- Dick’s Sporting Goods on Tuesday reported second quarter net sales of $2.2. billion, a nearly 10% increase over the same period last year, according to a company release. Consolidated same-store sales remained nearly flat, increasing just 0.1% and falling well short of the company’s estimates of a 2% to 3% increase.
- The athletic gear retailer posted adjusted net income of $104.8 million, or 96 cents per diluted share, which fell short of management’s estimates of $1.02 to $1.07 per diluted share. Earnings also fell short of the FactSet analyst consensus of $1 per share, according to MarketWatch. The company now expects earnings per share of $2.85 to $3.05, below analyst expectations of $3.09 per share, according to Thomson Reuters figures cited by CNBC.
- Shareholders punished the retailer not just for its missed expectations but also for a signal from Chairman and CEO Ed Stack that Dick’s would cut prices to maintain its market share in a fiercely competitive sector. "By design, we will be more promotional and increase our marketing efforts for the remainder of the year, as we will aggressively protect our market share," Stack said in a statement Tuesday. The company's stock price fell by more than 20% after the earnings release.
In a call with analysts, Stack elaborated on the "panic" in the retail industry. "It's been a difficult environment. I think people — I'm not going to speculate what they're thinking, but they seem to be in panic mode with how they are pricing product, and we think it's going to continue to be promotional, and at times irrational going forward," Stack said Tuesday, according to a Seeking Alpha transcript.
"And I think that's going to be across [a] number of different sectors," he added. "I don't think it's going to be particularly prevalent in the footwear business, but I do see it in the athletic apparel business like we did in the hunt-fish-camp business, and the electronics business is going to continue to be promotional too."
Investors panicked at those words, fleeing not just Dick’s but a handful of other sporting goods and apparel stocks.

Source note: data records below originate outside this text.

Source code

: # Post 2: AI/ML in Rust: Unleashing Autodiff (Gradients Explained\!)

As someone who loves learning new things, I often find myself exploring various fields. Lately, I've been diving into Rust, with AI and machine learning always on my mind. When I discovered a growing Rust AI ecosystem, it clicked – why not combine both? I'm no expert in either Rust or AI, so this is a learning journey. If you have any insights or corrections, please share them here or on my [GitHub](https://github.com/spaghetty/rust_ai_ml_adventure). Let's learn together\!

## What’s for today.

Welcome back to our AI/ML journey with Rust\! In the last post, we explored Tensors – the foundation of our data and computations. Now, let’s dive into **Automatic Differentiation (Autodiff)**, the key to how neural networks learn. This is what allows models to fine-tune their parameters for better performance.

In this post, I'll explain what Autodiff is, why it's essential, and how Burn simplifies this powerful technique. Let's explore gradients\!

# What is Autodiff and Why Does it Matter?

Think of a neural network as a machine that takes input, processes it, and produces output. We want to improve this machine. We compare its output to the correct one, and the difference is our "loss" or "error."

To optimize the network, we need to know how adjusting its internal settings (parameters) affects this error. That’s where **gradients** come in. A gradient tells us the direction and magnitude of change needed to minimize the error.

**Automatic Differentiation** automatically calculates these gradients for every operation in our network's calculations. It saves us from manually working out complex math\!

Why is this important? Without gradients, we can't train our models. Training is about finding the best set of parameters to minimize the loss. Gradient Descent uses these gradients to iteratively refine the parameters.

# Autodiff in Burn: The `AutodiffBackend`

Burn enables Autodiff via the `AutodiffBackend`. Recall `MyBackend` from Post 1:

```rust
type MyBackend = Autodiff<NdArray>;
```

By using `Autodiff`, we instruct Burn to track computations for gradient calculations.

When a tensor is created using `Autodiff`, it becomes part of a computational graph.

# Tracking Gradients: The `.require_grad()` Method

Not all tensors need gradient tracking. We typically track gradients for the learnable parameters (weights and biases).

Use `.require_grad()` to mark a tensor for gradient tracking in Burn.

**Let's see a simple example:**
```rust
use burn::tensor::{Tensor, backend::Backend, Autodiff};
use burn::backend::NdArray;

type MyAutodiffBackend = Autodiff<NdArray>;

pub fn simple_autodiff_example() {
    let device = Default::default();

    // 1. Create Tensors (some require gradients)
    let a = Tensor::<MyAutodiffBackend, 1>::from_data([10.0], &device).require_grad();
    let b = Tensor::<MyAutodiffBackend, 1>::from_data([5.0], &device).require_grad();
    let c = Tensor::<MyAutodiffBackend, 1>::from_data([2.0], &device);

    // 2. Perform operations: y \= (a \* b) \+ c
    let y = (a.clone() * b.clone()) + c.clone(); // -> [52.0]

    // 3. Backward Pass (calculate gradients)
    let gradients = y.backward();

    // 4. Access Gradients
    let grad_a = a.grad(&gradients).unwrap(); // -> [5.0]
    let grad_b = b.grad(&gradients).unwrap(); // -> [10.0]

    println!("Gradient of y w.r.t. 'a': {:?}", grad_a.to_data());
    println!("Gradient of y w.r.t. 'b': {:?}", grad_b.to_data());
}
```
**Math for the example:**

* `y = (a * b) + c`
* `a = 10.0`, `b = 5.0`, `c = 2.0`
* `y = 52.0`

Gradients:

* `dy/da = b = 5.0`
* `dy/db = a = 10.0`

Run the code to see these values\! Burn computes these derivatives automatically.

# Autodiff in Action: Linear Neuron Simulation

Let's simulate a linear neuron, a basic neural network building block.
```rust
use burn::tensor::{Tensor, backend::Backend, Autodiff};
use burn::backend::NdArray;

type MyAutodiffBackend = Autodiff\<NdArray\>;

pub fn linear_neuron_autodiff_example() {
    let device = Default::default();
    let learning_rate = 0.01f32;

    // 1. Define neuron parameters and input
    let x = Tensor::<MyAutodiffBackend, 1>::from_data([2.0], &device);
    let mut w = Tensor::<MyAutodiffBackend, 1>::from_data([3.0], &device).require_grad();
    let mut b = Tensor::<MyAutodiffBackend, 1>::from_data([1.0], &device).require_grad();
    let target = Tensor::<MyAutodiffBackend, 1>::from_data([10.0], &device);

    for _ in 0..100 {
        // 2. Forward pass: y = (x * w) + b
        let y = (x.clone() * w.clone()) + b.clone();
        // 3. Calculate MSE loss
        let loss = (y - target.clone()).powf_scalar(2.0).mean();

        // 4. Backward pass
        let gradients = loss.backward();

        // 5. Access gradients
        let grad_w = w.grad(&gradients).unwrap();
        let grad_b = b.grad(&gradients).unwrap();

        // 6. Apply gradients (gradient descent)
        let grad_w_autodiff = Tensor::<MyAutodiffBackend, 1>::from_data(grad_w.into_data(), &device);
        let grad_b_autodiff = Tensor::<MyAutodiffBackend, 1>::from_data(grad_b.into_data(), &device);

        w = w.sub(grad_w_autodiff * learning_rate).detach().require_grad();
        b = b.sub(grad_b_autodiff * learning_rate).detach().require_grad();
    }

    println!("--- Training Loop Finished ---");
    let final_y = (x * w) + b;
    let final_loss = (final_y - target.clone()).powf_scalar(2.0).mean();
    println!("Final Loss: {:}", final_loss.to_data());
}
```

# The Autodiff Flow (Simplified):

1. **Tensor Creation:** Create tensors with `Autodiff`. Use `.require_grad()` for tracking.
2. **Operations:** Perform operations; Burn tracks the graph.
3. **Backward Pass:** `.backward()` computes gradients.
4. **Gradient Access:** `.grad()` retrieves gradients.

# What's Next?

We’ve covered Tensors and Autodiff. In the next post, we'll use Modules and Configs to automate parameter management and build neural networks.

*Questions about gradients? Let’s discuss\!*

But Neil Saunders, managing director of GlobalData Retail, described the retailer's performance as "not too bad" in comments emailed to Retail Dive. "[O]verall sales are up nicely, operating income has grown, and net income has increased by almost a quarter." Although he noted that "one fragile figure stands out: comparable sales were virtually flat." This he attributed to the "crowding" of the sector with both specialist and generalist retailers.

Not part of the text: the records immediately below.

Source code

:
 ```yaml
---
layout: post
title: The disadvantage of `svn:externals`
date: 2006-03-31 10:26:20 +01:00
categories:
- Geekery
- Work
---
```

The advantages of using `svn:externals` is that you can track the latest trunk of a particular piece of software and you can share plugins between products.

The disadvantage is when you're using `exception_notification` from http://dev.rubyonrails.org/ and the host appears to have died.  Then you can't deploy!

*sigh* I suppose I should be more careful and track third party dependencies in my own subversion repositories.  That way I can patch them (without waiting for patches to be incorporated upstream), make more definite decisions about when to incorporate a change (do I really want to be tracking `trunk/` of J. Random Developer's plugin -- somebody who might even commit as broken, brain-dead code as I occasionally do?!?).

Dick's has already taken pains to deliver more profits. In May, the retailer announced it would cut 160 corporate staff positions. The layoffs were part of broader cost-cutting plans that include slowing Dick’s store development program, consolidating its vendor base and reducing its dependency on "traditional marketing vehicles," the company said at the time. Savings from the cost-cutting measures will be reinvested in digital, ecommerce and marketing, Dick’s youth sports equipment service Team Sports HQ, and development of the company’s private brands, Stack said earlier.

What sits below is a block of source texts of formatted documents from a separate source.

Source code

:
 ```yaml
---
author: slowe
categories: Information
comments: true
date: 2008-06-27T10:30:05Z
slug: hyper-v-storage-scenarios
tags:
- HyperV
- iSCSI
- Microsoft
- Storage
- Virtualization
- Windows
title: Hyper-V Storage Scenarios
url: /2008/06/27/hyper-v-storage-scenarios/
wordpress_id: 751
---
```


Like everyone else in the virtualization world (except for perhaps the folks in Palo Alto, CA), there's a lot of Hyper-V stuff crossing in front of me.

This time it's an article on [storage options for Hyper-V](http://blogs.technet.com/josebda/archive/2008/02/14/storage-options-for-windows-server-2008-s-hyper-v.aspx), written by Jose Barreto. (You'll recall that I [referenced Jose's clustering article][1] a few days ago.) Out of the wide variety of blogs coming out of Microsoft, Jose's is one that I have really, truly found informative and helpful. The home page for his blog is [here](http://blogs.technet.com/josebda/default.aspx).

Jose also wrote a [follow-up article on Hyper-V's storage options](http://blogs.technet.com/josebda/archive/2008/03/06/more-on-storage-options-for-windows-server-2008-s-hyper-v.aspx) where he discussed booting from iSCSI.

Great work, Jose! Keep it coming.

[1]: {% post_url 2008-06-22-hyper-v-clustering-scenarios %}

The company has also had turnover in the c-suite recently. Earlier this year, COO André Hawaux announced his retirement after Q2 of this year, and CMO Lauren Hobart was promoted to president. Keri Jones also joined Dick’s this summer as the retailer's chief merchant and Don Germano, who oversaw the company's stores operations from 2010 through 2013, returned as the company's senior vice president of store operations.
Stack said at the time that the changes — including Hobart’s promotion to president — are meant to make Dick’s more efficient and boost the company’s efforts to reach and sell to customers across sales channels. They follow Dick’s growing dominance in the market after major competitor Sports Authority succumbed to bankruptcy and sold its intellectual property and store locations to Dick’s. Dick’s also acquired $43 million of assets from Golfsmith that it plans to fold into its Golf Galaxy chain.